WHAT TO PRODUCE =
Scan the listing for "true" and copy out each line that has it.

RECORDS FOR THE TASK =
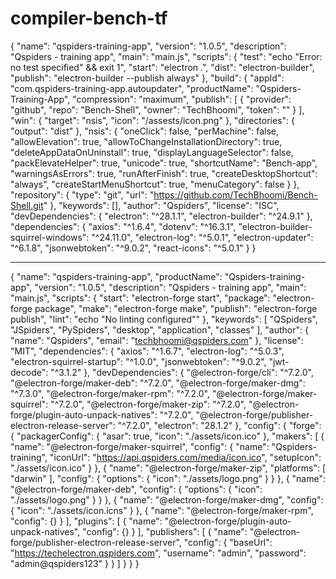 # compiler-bench-tf
{
  "name": "qspiders-training-app",
  "version": "1.0.5",
  "description": "Qspiders - training app",
  "main": "main.js",
  "scripts": {
    "test": "echo \"Error: no test specified\" && exit 1",
    "start": "electron .",
    "dist": "electron-builder",
    "publish": "electron-builder --publish always"
  },
  "build": {
    "appId": "com.qspiders-training-app.autoupdater",
    "productName": "Qspiders-Training-App",
    "compression": "maximum",
    "publish": [
      {
        "provider": "github",
        "repo": "Bench-Shell",
        "owner": "TechBhoomi",
        "token": ""
      }
    ],
    "win": {
      "target": "nsis",
      "icon": "/assests/icon.png"
    },
    "directories": {
      "output": "dist"
    },
    "nsis": {
      "oneClick": false,
      "perMachine": false,
      "allowElevation": true,
      "allowToChangeInstallationDirectory": true,
      "deleteAppDataOnUninstall": true,
      "displayLanguageSelector": false,
      "packElevateHelper": true,
      "unicode": true,
      "shortcutName": "Bench-app",
      "warningsAsErrors": true,
      "runAfterFinish": true,
      "createDesktopShortcut": "always",
      "createStartMenuShortcut": true,
      "menuCategory": false
    }
  },
  "repository": {
    "type": "git",
    "url": "https://github.com/TechBhoomi/Bench-Shell.git"
  },
  "keywords": [],
  "author": "Qspiders",
  "license": "ISC",
  "devDependencies": {
    "electron": "^28.1.1",
    "electron-builder": "^24.9.1"
  },
  "dependencies": {
    "axios": "^1.6.4",
    "dotenv": "^16.3.1",
    "electron-builder-squirrel-windows": "^24.11.0",
    "electron-log": "^5.0.1",
    "electron-updater": "^6.1.8",
    "jsonwebtoken": "^9.0.2",
    "react-icons": "^5.0.1"
  }
}

--------------------------------
{
  "name": "qspiders-training-app",
  "productName": "Qspiders-training-app",
  "version": "1.0.5",
  "description": "Qspiders - training app",
  "main": "main.js",
  "scripts": {
    "start": "electron-forge start",
    "package": "electron-forge package",
    "make": "electron-forge make",
    "publish": "electron-forge publish",
    "lint": "echo \"No linting configured\""
  },
  "keywords": [
    "QSpiders",
    "JSpiders",
    "PySpiders",
    "desktop",
    "application",
    "classes"
  ],
  "author": {
    "name": "Qspiders",
    "email": "techbhoomi@qspiders.com"
  },
  "license": "MIT",
  "dependencies": {
    "axios": "^1.6.7",
    "electron-log": "^5.0.3",
    "electron-squirrel-startup": "^1.0.0",
    "jsonwebtoken": "^9.0.2",
    "jwt-decode": "^3.1.2"
  },
  "devDependencies": {
    "@electron-forge/cli": "^7.2.0",
    "@electron-forge/maker-deb": "^7.2.0",
    "@electron-forge/maker-dmg": "^7.3.0",
    "@electron-forge/maker-rpm": "^7.2.0",
    "@electron-forge/maker-squirrel": "^7.2.0",
    "@electron-forge/maker-zip": "^7.2.0",
    "@electron-forge/plugin-auto-unpack-natives": "^7.2.0",
    "@electron-forge/publisher-electron-release-server": "^7.2.0",
    "electron": "28.1.2"
  },
  "config": {
    "forge": {
      "packagerConfig": {
        "asar": true,
        "icon": "./assets/icon.ico"
      },
      "makers": [
        {
          "name": "@electron-forge/maker-squirrel",
          "config": {
            "name": "Qspiders-training",
            "iconUrl": "https://api.qspiders.com/media/icon.ico",
            "setupIcon": "./assets/icon.ico"
          }
        },
        {
          "name": "@electron-forge/maker-zip",
          "platforms": [
            "darwin"
          ],
          "config": {
            "options": {
              "icon": "./assets/logo.png"
            }
          }
        },
        {
          "name": "@electron-forge/maker-deb",
          "config": {
            "options": {
              "icon": "./assets/logo.png"
            }
          }
        },
        {
          "name": "@electron-forge/maker-dmg",
          "config": {
            "icon": "./assets/icon.icns"
          }
        },
        {
          "name": "@electron-forge/maker-rpm",
          "config": {}
        }
      ],
      "plugins": [
        {
          "name": "@electron-forge/plugin-auto-unpack-natives",
          "config": {}
        }
      ],
      "publishers": [
        {
          "name": "@electron-forge/publisher-electron-release-server",
          "config": {
            "baseUrl": "https://techelectron.qspiders.com",
            "username": "admin",
            "password": "admin@qspiders123"
          }
        }
      ]
    }
  }
}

ANSWER SPACE =
      "allowElevation": true,
      "allowToChangeInstallationDirectory": true,
      "deleteAppDataOnUninstall": true,
      "packElevateHelper": true,
      "unicode": true,
      "warningsAsErrors": true,
      "runAfterFinish": true,
      "createStartMenuShortcut": true,
        "asar": true,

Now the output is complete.